• **WHAT YOU HAVE TO DO**
The string "work" may appear in lines of the listing. Report each line where it does.

• **SUPPLIED DATA**
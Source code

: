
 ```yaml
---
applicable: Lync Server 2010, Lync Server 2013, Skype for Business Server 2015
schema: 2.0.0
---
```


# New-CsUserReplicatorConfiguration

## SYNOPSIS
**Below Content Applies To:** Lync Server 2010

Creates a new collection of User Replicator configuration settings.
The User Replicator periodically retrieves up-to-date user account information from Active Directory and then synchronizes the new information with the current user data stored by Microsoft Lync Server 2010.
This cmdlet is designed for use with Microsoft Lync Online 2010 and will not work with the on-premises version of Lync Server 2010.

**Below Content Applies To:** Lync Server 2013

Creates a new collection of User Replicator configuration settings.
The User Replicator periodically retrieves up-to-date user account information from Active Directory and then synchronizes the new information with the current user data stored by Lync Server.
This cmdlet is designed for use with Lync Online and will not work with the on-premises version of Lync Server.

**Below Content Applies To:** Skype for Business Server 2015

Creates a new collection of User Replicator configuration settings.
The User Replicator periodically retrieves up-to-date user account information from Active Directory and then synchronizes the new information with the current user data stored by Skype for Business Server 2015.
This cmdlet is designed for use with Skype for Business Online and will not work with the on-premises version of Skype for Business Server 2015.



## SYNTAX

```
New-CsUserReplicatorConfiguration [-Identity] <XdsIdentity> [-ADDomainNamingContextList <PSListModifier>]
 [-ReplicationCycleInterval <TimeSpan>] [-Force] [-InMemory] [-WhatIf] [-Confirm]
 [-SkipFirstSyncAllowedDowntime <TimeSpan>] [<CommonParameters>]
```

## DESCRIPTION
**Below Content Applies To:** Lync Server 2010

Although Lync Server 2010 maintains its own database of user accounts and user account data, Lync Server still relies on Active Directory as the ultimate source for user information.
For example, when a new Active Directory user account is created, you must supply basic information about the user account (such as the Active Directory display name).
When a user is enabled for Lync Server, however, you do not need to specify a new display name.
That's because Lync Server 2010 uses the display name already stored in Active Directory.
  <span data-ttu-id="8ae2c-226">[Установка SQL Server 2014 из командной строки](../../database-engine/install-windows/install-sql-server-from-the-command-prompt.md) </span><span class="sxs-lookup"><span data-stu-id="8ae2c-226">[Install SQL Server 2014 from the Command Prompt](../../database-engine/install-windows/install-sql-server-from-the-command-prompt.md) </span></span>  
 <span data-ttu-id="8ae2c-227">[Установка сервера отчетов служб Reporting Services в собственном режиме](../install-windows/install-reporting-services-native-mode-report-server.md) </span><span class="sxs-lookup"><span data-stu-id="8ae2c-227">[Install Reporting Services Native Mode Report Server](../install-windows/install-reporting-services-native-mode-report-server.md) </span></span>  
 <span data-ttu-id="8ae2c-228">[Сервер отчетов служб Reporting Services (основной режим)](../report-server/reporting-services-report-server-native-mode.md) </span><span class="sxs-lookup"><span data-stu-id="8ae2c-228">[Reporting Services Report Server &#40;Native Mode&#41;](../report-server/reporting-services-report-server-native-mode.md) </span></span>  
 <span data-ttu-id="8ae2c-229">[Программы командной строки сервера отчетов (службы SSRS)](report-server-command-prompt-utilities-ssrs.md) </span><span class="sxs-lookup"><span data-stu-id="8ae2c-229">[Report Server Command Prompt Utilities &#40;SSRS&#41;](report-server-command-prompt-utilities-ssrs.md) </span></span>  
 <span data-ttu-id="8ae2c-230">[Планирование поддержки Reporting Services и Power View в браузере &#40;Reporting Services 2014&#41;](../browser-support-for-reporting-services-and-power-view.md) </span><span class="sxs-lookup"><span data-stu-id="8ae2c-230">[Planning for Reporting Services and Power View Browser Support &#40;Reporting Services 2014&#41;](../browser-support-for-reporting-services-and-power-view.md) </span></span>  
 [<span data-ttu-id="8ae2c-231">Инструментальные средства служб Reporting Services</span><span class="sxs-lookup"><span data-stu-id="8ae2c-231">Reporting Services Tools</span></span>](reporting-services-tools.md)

• **ANSWER SECTION**
This cmdlet is designed for use with Microsoft Lync Online 2010 and will not work with the on-premises version of Lync Server 2010.
This cmdlet is designed for use with Lync Online and will not work with the on-premises version of Lync Server.
This cmdlet is designed for use with Skype for Business Online and will not work with the on-premises version of Skype for Business Server 2015.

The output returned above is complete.